* _Description of the task_: Identify every line in the records below that contains the word "cells", and reproduce each one.

─── Supplied material ───

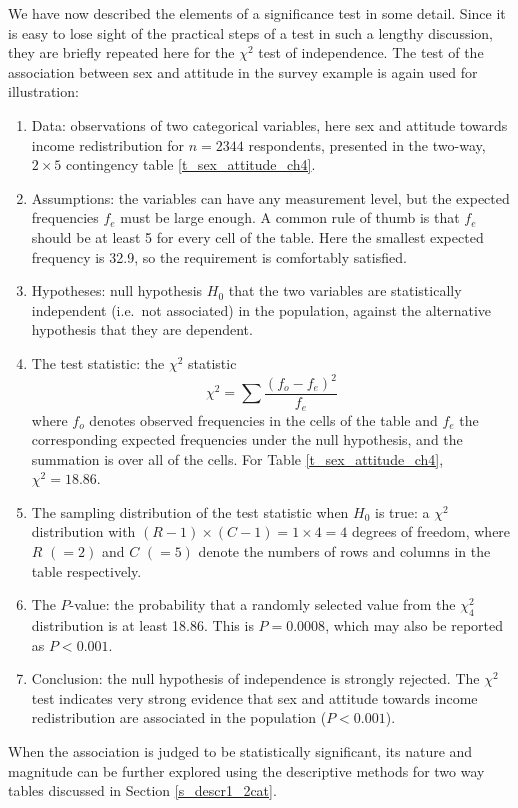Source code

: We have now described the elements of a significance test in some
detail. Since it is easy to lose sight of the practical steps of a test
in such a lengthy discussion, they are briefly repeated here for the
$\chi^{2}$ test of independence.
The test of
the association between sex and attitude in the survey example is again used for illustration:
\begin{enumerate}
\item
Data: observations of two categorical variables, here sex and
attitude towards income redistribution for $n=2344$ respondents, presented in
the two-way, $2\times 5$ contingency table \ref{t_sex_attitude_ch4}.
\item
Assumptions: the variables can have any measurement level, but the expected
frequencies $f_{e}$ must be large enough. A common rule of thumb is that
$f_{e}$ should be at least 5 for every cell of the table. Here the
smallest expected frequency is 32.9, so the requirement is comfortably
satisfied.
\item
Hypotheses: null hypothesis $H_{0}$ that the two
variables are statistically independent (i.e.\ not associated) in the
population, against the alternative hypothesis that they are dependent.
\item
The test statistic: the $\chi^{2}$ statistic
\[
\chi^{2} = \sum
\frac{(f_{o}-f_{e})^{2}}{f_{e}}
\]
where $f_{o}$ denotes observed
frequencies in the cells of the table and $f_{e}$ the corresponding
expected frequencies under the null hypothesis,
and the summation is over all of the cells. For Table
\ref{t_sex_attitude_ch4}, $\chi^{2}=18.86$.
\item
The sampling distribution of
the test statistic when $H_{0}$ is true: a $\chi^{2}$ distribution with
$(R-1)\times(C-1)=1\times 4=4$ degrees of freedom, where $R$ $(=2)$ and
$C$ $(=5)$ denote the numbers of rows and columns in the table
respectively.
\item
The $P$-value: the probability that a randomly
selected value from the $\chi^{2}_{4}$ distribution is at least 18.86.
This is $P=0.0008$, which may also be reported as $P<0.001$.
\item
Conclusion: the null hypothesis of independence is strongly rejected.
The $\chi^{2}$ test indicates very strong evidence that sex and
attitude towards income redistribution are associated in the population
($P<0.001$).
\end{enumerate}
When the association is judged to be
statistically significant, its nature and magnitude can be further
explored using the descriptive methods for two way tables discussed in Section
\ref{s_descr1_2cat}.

───
─── Supplied material ───

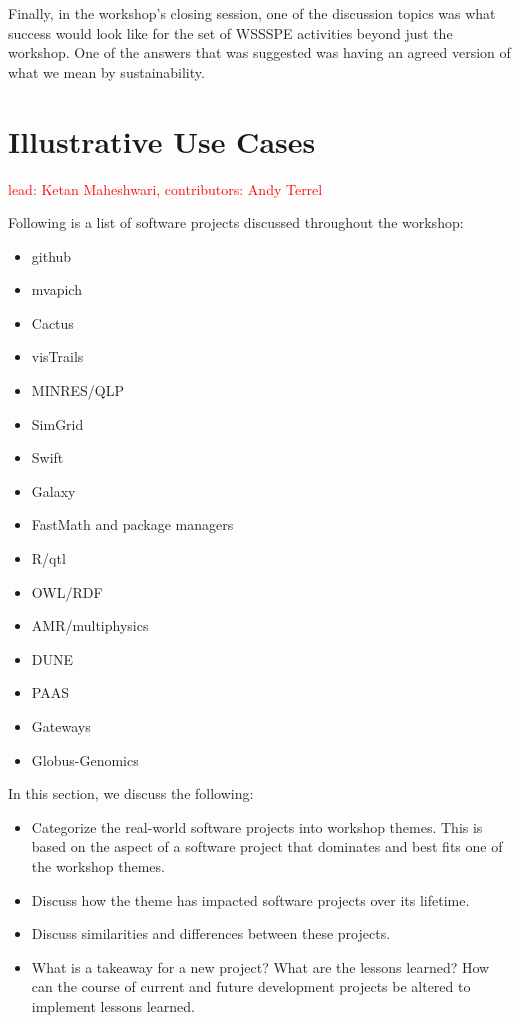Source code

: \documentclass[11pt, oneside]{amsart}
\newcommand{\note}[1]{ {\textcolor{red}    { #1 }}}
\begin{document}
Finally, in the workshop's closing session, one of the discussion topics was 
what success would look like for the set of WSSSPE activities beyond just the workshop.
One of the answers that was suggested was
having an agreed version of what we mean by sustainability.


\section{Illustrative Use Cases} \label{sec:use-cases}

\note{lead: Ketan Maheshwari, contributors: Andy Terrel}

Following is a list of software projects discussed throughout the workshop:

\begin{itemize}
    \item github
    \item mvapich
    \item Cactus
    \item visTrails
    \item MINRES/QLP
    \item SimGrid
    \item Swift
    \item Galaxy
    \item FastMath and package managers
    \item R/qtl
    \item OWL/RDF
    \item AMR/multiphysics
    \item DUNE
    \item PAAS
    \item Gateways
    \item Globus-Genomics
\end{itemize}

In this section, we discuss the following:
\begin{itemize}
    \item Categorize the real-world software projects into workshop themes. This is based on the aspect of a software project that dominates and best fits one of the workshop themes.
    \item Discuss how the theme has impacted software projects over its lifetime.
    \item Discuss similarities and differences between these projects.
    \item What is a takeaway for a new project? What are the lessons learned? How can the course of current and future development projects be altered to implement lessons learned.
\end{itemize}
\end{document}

───
─── Supplied material ───

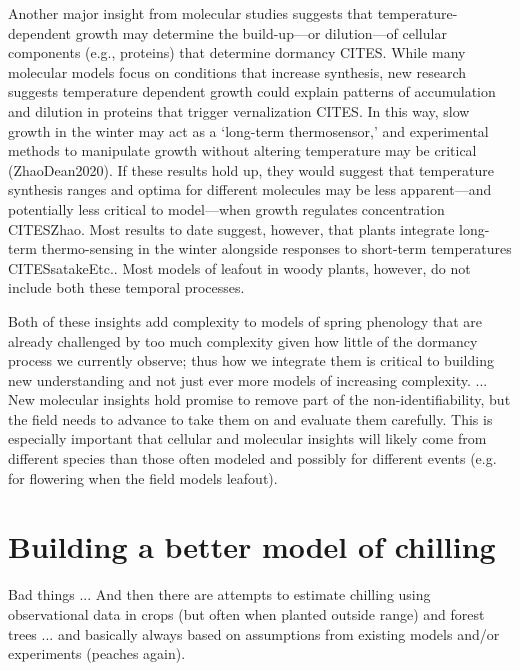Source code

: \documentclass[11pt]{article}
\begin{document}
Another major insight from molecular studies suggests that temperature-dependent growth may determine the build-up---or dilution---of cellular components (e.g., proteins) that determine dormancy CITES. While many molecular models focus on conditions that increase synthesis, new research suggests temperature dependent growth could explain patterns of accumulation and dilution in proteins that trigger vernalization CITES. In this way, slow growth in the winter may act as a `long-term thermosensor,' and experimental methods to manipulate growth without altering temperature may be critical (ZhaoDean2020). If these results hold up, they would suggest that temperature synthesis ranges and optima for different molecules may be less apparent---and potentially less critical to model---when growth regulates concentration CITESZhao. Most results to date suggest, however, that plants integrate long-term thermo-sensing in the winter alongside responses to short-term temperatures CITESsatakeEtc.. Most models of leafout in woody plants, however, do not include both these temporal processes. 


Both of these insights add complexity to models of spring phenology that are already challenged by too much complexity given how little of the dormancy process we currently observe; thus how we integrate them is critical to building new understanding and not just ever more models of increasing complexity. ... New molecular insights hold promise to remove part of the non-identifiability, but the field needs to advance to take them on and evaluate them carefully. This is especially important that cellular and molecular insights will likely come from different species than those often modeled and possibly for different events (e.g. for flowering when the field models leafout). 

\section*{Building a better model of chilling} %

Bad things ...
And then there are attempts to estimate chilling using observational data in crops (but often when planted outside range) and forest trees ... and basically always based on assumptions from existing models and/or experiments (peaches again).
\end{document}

───

* _Solution for this task_:
frequencies in the cells of the table and $f_{e}$ the corresponding
and the summation is over all of the cells. For Table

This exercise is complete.